Counter Terrorism Command (CTC) or SO15 is a Specialist Operations branch within London's Metropolitan Police Service and the City of London Police. The CTC was established as a result of the merging of the Anti-Terrorist Branch (SO13) and Special Branch (SO12) in October 2006, bringing together intelligence, operations, and investigative functions to form a single command. The CTC has more than 1,500 police officers and staff, including a number of investigators based overseas, and also hosts the Counter Terrorism Policing headquarters.

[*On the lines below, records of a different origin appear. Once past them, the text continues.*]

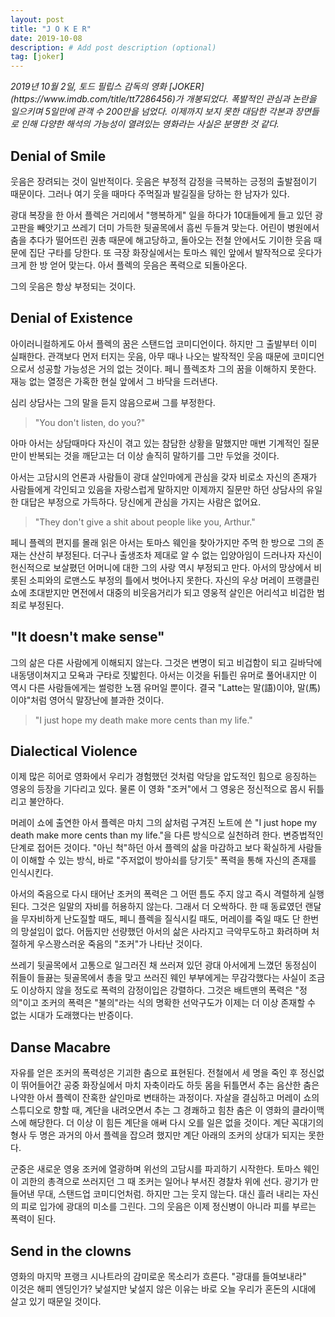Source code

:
 ```yaml
---
layout: post
title: "J O K E R"
date: 2019-10-08
description: # Add post description (optional)
tag: [joker]
---
```


<i>
2019년 10월 2일, 토드 필립스 감독의 영화 [JOKER](https://www.imdb.com/title/tt7286456)가 개봉되었다. 폭발적인 관심과 논란을 일으키며 5일만에 관객 수 200만을 넘었다. 
이제까지 보지 못한 대담한 각본과 장면들로 인해 다양한 해석의 가능성이 열려있는 영화라는 사실은 분명한 것 같다.
</i>

## Denial of Smile

웃음은 장려되는 것이 일반적이다. 웃음은 부정적 감정을 극복하는 긍정의 출발점이기 때문이다. 그러나 여기 웃을 때마다 주먹질과 발길질을 당하는 한 남자가 있다.

광대 복장을 한 아서 플렉은 거리에서 "행복하게" 일을 하다가 10대들에게 들고 있던 광고판을 빼앗기고 쓰레기 더미 가득한 뒷골목에서 흠씬 두들겨 맞는다. 어린이 병원에서 춤을 추다가 떨어뜨린 권총 때문에 해고당하고, 돌아오는 전철 안에서도 기이한 웃음 때문에 집단 구타를 당한다. 또 극장 화장실에서는 토마스 웨인 앞에서 발작적으로 웃다가 크게 한 방 얻어 맞는다.
아서 플렉의 웃음은 폭력으로 되돌아온다. 

그의 웃음은 항상 부정되는 것이다.

## Denial of Existence

아이러니컬하게도 아서 플렉의 꿈은 스탠드업 코미디언이다. 하지만 그 출발부터 이미 실패한다. 관객보다 먼저 터지는 웃음, 아무 때나 나오는 발작적인 웃음 때문에 코미디언으로서 성공할 가능성은 거의 없는 것이다. 페니 플렉조차 그의 꿈을 이해하지 못한다. 재능 없는 열정은 가혹한 현실 앞에서 그 바닥을 드러낸다.

심리 상담사는 그의 말을 듣지 않음으로써 그를 부정한다. 

>"You don't listen, do you?" 

아마 아서는 상담때마다 자신이 겪고 있는 참담한 상황을 말했지만 매번 기계적인 질문만이 
반복되는 것을 깨닫고는 더 이상 솔직히 말하기를 그만 두었을 것이다. 

아서는 고담시의 언론과 사람들이 광대 살인마에게 관심을 갖자 비로소 자신의 존재가 사람들에게 각인되고 있음을 자랑스럽게 말하지만 
이제까지 질문만 하던 상담사의 유일한 대답은 부정으로 가득하다. 당신에게 관심을 가지는 사람은 없어요. 

>"They don't give a shit about people like you, Arthur."

페니 플렉의 편지를 몰래 읽은 아서는 토마스 웨인을 찾아가지만 주먹 한 방으로 그의 존재는 산산히 부정된다. 더구나 출생조차 제대로 알 수 없는 입양아임이 드러나자 자신이 헌신적으로 보살폈던 어머니에 대한 그의 사랑 역시 부정되고 만다.
아서의 망상에서 비롯된 소피와의 로맨스도 부정의 틀에서 벗어나지 못한다. 자신의 우상 머레이 프랭클린 쇼에 초대받지만 면전에서 대중의 비웃음거리가 되고 영웅적 살인은 어리석고 비겁한 범죄로 부정된다.

## "It doesn't make sense"

그의 삶은 다른 사람에게 이해되지 않는다. 그것은 변명이 되고 비겁함이 되고 길바닥에 내동댕이쳐지고 모욕과 구타로 짓밟힌다. 아서는 이것을 뒤틀린 유머로 풀어내지만 
이 역시 다른 사람들에게는 썰렁한 노잼 유머일 뿐이다. 결국 "Latte는 말(語)이야, 말(馬)이야"처럼 영어식 말장난에 블과한 것이다.

> "I just hope my death make more cents than my life." 
 


## Dialectical Violence 

이제 많은 히어로 영화에서 우리가 경험했던 것처럼 악당을 압도적인 힘으로 응징하는 영웅의 등장을 기다리고 있다. 
물론 이 영화 "조커"에서 그 영웅은 정신적으로 몹시 뒤틀리고 불안하다.

머레이 쇼에 출연한 아서 플렉은 마치 그의 삶처럼 구겨진 노트에 쓴 "I just hope my death make more cents than my life."을 다른 방식으로 실천하려 한다. 
변증법적인 단계로 접어든 것이다. "아닌 척"하던 아서 플렉의 삶을 마감하고 보다 확실하게 사람들이 이해할 수 있는 방식, 바로 "주저없이 방아쇠를 당기듯" 폭력을 통해 
자신의 존재를 인식시킨다.

아서의 죽음으로 다시 태어난 조커의 폭력은 그 어떤 틈도 주지 않고 즉시 격렬하게 실행된다. 그것은 일말의 자비를 허용하지 않는다. 
그래서 더 오싹하다. 한 때 동료였던 랜달을 무자비하게 난도질할 때도, 페니 플렉을 질식시킬 때도, 머레이를 죽일 때도 단 한번의 망설임이 없다. 
어둡지만 선량했던 아서의 삶은 사라지고 극악무도하고 화려하며 처절하게 우스꽝스러운 죽음의 "조커"가 나타난 것이다.


쓰레기 뒷골목에서 고통으로 일그러진 채 쓰러져 있던 광대 아서에게 느꼈던 동정심이 쥐들이 들끓는 뒷골목에서 총을 맞고 쓰러진 웨인 부부에게는 무감각했다는 사실이 
조금도 이상하지 않을 정도로 폭력의 감정이입은 강렬하다. 
그것은 배트맨의 폭력은 "정의"이고 조커의 폭력은 "불의"라는 식의 명확한 선악구도가 이제는 더 이상 존재할 수 없는 시대가 도래했다는 반증이다.


## Danse Macabre

자유를 얻은 조커의 폭력성은 기괴한 춤으로 표현된다. 전철에서 세 명을 죽인 후 정신없이 뛰어들어간 공중 화장실에서 마치 자축이라도 하듯 
몸을 뒤틀면서 추는 음산한 춤은 나약한 아서 플렉이 잔혹한 살인마로 변태하는 과정이다.  자살을 결심하고 머레이 쇼의 스튜디오로 향할 때, 
계단을 내려오면서 추는 그 경쾌하고 힘찬 춤은 이 영화의 클라이맥스에 해당한다. 더 이상 이 힘든 계단을 애써 다시 
오를 일은 없을 것이다. 계단 꼭대기의 형사 두 명은 과거의 아서 플렉을 잡으려 했지만 계단 아래의 조커의 상대가 되지는 못한다.

군중은 새로운 영웅 조커에 열광하며 위선의 고담시를 파괴하기 시작한다. 토마스 웨인이 괴한의 총격으로 쓰러지던 그 때 조커는 일어나 부서진 경찰차 위에 선다. 
광기가 만들어낸 무대, 스탠드업 코미디언처럼. 하지만 그는 웃지 않는다. 대신 흘러 내리는 자신의 피로 입가에 광대의 미소를 그린다. 
그의 웃음은 이제 정신병이 아니라 피를 부르는 폭력이 된다.     


## Send in the clowns

영화의 마지막 프랭크 시나트라의 감미로운 목소리가 흐른다. "광대를 들여보내라"  
이것은 해피 엔딩인가? 낯설지만 낯설지 않은 이유는 바로 오늘 우리가 혼돈의 시대에 살고 있기 때문일 것이다.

It originated in 1883 as the Irish Bureau, or Special Irish Branch as it became known, formed in 1883 at New Scotland Yard by the then Home Secretary, Sir William Harcourt. It consisted of just 12 detectives aiming to defeat the "Fenian" terrorist campaign that had been ongoing in London and across the country. By November 2013, the form of the CTC had grown to comprise 1,790 staff including 1,350 police officers and 600 detectives working in 75 specialist units with the capability to respond proactively or reactively anywhere in the world.

== Responsibilities ==
According to the CTC's website, the Command's overriding priority is to keep the public safe and to disrupt terrorist-related activity in the United Kingdom and against UK interests overseas by:

- detecting, investigating, and preventing terrorist threats and networks;
- working with partner agencies to acquire and use intelligence and evidence about terrorism and extremism;
- ensuring that the CTC's activity is focused, delivering value for money, productivity and an efficient and effective use of our resources;
- engaging, building and maintaining working relationships with boroughs, local communities, and national and international partners to understand better their needs and to use their expertise and experience in jointly combating the terrorist threat;
- working with communities, partners, institutions, groups and other agencies providing advice and support to tackle the ideologies that drive terrorism and extremism; and
- supporting, working and collaborating within the Counter Terrorism Policing network.
The CTC has a number of other national security functions. It deals with sensitive national security investigations, such as Official Secrets Act enquiries; and the investigation of war crimes (in effect making it the successor to the Met's War Crimes Unit), crimes against humanity, and politically motivated murders.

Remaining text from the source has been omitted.